The tax plan also calls for eliminating most other tax deductions but does not specify them. Common deductions that could be affected include those for medical costs, job expenses, having a home office, or teachers paying for school supplies.
Mortgage, charity deductions stay, but ...
Popular deductions for mortgage interest and charitable contributions would continue. But like the current system that requires a choice between the standard deduction or itemizing, those expenses would only be deductible if they exceed the increased standard deduction amounts above.
The National Association of Realtors argues that having a higher standard deduction could make home ownership less valuable in comparison to renting. And that, they warn, could reduce what someone would be willing to pay for a home and therefore potentially lower the value of existing homes.
The association also did a study of an early version of the plan this year that combined the change in the standard deduction with the loss of the deduction for local property taxes, and it said average homeowners making $50,000 to $200,000 would end up paying more in taxes.
Big corporate rate cut
Corporations would see their top tax rate drop from 35% to 20%, which is higher than the 15% Trump wanted, but comparable to or lower than other major industrial nations.
The tax code would begin to transition from a system that taxes American companies based on worldwide profits to a territorial system based on domestic profits alone. Companies with cash held by overseas subsidiaries — one estimate put the amount at $2.3 trillion — would be encouraged to bring it back to the United States through a temporary low tax rate, which was not immediately identified.

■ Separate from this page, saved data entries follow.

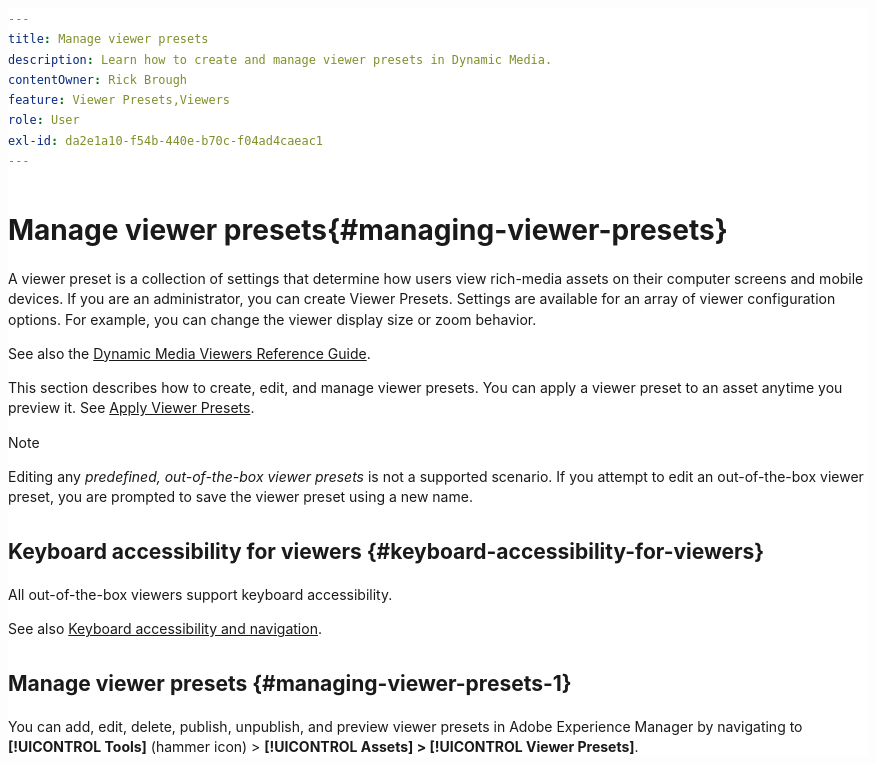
 ```yaml
---
title: Manage viewer presets
description: Learn how to create and manage viewer presets in Dynamic Media.
contentOwner: Rick Brough
feature: Viewer Presets,Viewers
role: User
exl-id: da2e1a10-f54b-440e-b70c-f04ad4caeac1
---
```

# Manage viewer presets{#managing-viewer-presets}

A viewer preset is a collection of settings that determine how users view rich-media assets on their computer screens and mobile devices. If you are an administrator, you can create Viewer Presets. Settings are available for an array of viewer configuration options. For example, you can change the viewer display size or zoom behavior.



See also the [Dynamic Media Viewers Reference Guide](https://experienceleague.adobe.com/docs/dynamic-media-developer-resources.html).

This section describes how to create, edit, and manage viewer presets. You can apply a viewer preset to an asset anytime you preview it. See [Apply Viewer Presets](#applying-a-viewer-preset-to-an-asset).

>[!NOTE]
>
>Editing any *predefined, out-of-the-box viewer presets* is not a supported scenario. If you attempt to edit an out-of-the-box viewer preset, you are prompted to save the viewer preset using a new name.

## Keyboard accessibility for viewers {#keyboard-accessibility-for-viewers}

All out-of-the-box viewers support keyboard accessibility.

See also [Keyboard accessibility and navigation](https://experienceleague.adobe.com/docs/dynamic-media-developer-resources/library/c-keyboard-accessibility.html).

## Manage viewer presets {#managing-viewer-presets-1}

You can add, edit, delete, publish, unpublish, and preview viewer presets in Adobe Experience Manager by navigating to **[!UICONTROL Tools]** (hammer icon) > **[!UICONTROL Assets] > [!UICONTROL Viewer Presets]**.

The plan would also eliminate the corporate Alternative Minimum Tax, which seeks to prevent companies from using credits and other provisions to lower their tax rates too much.
Trump has said the corporate rate cut would spur job creation and lead companies that had moved operations offshore to return. Others have said it would benefit primarily stockholders. The White House has said that would include pension funds for police and teachers and other public employees.
The plan would put new limits on the ability of companies to write off the cost of interest on money they borrow, but it would, for five years, allow for "full expensing." This means the cost of assets such as trucks or equipment bought after Wednesday for a business could be written off immediately, rather than amortized over a number of years, a change that supporters believe will spur investment in growing businesses.
Business deductions for research and development and for low-income housing would be retained, but others could be eliminated.
Small-business owners who file their taxes on their individual returns, rather than on corporate returns, would see a new top rate of 25%. For those whose incomes would otherwise put them in the 35% individual bracket, this would be a tax cut that arguably could be used to expand their companies.
Taxes on wealthy eliminated
The plan eliminates the individual Alternative Minimum Tax, which is designed to prevent people from avoiding tax entirely through deductions and credits and overwhelmingly is paid by the rich.
In 2014, 4.1 million of the 4.2 million people who paid AMT made more than $100,000 and the tax they paid totaled nearly $28 billion, according to IRS data.
The plan also eliminates the estate tax, which is charged only on estates worth about $5.5 million or more. Supporters of eliminating this tax say it can force family-owned businesses to be broken up and sold to pay taxes, affecting workers' jobs.
Trump has said he wants the tax cut to be the largest in history, but how much it will cost may take a while to determine and could be in dispute long after that.
This is both because key details must be worked out, but also because members of Congress want to use a different way to calculate costs that takes into account anticipated economic growth resulting from tax cuts.
Step 1 is for the House and Senate to agree on a budget resolution. Work on that is supposed to begin in the Senate next week, but the two chambers do not have agreement on what would be included, and it is possible each house adopts a different budget and a conference committee would have to hash out the differences.
The extent to which Republicans who dominate both houses are willing to increase the deficit to provide tax cuts, or insist on budget cuts elsewhere, will determine how quickly action takes place.
Liberal groups have warned that the cuts to federal revenue would be so deep Congress would ultimately have to look to cut popular programs such as Social Security and Medicare.
Once a budget is adopted, the tax-writing committees can begin filling in the details on actual legislation. The budget would also set rules the Senate could use to prevent a filibuster, which would require 60 votes to break, on the bill.